WORK INSTRUCTION -
Show every line below where "precedence" appears.

ENTRIES SUPPLIED -
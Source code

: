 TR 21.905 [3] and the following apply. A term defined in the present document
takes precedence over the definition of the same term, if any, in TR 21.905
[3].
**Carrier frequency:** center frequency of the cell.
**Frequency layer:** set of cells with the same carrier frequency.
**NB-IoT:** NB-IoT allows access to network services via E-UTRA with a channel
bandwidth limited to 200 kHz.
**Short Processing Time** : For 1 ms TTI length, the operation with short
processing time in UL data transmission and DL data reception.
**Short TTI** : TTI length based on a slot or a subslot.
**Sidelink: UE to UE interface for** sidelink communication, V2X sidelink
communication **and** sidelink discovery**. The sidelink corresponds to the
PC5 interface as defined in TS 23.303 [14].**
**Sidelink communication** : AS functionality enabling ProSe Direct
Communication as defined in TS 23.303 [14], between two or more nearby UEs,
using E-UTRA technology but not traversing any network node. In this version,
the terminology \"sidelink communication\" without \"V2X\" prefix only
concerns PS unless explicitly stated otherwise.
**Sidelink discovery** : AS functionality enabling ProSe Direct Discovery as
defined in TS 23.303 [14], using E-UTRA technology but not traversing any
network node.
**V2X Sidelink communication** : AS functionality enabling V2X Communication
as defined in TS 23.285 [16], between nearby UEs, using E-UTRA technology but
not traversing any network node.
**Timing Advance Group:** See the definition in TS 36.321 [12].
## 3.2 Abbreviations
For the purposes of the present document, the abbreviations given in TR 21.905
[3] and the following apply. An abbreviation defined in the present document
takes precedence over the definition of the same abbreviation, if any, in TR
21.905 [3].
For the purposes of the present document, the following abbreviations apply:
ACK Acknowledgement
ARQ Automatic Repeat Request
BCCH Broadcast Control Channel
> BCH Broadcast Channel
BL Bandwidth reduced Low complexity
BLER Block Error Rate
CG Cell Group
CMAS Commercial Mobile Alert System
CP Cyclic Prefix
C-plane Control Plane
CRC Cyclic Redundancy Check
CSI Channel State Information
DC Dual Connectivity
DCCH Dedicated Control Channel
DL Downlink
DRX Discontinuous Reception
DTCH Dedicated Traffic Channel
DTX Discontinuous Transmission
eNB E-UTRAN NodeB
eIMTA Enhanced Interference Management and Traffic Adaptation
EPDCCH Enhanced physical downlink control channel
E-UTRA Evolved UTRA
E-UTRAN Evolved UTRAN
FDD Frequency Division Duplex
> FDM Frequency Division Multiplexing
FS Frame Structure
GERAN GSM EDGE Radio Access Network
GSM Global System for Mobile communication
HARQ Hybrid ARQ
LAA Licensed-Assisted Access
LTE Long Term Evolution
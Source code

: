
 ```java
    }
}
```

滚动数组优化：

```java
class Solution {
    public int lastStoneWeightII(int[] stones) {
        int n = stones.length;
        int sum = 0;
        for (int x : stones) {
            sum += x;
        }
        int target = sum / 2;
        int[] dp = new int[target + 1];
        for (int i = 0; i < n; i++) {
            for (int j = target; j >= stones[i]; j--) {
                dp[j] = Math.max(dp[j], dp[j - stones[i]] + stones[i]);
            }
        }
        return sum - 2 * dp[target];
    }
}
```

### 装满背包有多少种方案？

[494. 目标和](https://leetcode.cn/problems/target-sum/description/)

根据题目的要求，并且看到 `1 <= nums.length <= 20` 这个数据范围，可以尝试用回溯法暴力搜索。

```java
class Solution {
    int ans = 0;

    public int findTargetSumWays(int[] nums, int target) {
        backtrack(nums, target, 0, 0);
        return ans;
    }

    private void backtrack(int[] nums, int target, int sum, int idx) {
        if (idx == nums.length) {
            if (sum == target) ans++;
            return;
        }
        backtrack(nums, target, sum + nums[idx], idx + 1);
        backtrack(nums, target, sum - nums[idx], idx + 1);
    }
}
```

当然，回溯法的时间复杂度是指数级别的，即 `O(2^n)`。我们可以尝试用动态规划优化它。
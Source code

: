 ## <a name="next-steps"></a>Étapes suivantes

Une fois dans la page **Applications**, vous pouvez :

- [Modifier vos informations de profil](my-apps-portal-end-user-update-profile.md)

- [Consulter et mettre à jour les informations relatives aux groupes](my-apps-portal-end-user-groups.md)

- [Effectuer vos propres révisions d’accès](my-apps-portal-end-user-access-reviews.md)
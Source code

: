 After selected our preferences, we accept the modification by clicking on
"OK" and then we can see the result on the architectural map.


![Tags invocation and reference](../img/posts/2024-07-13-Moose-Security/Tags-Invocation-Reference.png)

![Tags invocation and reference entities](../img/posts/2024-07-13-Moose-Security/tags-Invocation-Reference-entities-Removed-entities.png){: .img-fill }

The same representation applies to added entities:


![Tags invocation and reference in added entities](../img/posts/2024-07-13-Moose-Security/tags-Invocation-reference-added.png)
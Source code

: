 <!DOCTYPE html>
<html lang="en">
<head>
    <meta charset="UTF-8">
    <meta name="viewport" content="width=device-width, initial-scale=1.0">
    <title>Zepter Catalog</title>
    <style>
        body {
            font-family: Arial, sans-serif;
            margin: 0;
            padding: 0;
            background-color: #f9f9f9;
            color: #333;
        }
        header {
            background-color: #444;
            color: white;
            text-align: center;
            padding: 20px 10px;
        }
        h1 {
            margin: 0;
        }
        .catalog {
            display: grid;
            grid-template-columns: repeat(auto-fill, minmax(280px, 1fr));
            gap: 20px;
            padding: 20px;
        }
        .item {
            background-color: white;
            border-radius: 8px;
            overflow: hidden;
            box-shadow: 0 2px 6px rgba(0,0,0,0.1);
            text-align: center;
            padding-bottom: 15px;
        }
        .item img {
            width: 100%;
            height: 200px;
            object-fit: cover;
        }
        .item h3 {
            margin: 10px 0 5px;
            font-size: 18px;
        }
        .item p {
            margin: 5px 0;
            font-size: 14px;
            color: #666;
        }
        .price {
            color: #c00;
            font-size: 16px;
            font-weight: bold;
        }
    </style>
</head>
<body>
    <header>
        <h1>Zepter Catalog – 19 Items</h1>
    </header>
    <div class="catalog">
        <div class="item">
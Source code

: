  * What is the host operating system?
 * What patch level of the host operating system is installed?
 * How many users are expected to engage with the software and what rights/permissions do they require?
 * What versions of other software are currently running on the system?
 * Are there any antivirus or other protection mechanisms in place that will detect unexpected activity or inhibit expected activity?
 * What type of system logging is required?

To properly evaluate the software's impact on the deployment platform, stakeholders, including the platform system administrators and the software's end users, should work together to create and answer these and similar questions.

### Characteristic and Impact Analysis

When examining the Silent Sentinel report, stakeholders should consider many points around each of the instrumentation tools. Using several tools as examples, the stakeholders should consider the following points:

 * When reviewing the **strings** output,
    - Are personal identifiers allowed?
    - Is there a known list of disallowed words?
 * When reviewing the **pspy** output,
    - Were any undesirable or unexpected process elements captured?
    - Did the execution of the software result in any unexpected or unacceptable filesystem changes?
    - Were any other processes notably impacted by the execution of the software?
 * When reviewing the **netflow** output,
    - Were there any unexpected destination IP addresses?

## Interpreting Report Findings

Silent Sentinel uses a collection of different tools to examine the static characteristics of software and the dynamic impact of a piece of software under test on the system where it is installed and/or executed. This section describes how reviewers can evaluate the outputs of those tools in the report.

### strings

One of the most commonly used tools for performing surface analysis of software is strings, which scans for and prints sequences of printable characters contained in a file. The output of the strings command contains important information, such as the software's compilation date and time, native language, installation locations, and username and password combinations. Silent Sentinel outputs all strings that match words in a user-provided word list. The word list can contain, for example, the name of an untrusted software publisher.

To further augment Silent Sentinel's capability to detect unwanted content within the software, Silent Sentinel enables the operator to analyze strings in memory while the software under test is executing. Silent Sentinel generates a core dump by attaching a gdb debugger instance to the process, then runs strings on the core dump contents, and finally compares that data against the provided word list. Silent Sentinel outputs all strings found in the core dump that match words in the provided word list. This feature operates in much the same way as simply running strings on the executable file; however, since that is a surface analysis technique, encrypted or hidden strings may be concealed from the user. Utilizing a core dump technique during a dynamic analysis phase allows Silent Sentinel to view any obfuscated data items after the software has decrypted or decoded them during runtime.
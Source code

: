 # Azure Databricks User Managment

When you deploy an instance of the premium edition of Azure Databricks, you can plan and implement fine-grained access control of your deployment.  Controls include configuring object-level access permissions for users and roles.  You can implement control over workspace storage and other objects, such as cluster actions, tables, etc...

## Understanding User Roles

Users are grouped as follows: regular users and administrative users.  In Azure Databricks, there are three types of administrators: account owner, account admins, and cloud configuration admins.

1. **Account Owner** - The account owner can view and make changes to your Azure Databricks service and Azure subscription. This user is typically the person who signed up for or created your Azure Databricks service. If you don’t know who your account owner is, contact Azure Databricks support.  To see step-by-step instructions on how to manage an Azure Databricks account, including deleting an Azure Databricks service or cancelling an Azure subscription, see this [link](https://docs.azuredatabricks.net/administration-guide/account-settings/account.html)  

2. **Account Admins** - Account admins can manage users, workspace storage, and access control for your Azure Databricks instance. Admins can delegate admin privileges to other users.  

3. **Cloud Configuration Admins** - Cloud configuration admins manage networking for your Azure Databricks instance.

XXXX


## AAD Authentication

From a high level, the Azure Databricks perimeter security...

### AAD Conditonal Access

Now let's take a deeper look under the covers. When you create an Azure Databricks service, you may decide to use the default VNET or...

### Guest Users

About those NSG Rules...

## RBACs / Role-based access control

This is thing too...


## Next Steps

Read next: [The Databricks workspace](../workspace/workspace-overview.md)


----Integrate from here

TASK RESPONSE -
takes precedence over the definition of the same term, if any, in TR 21.905
takes precedence over the definition of the same abbreviation, if any, in TR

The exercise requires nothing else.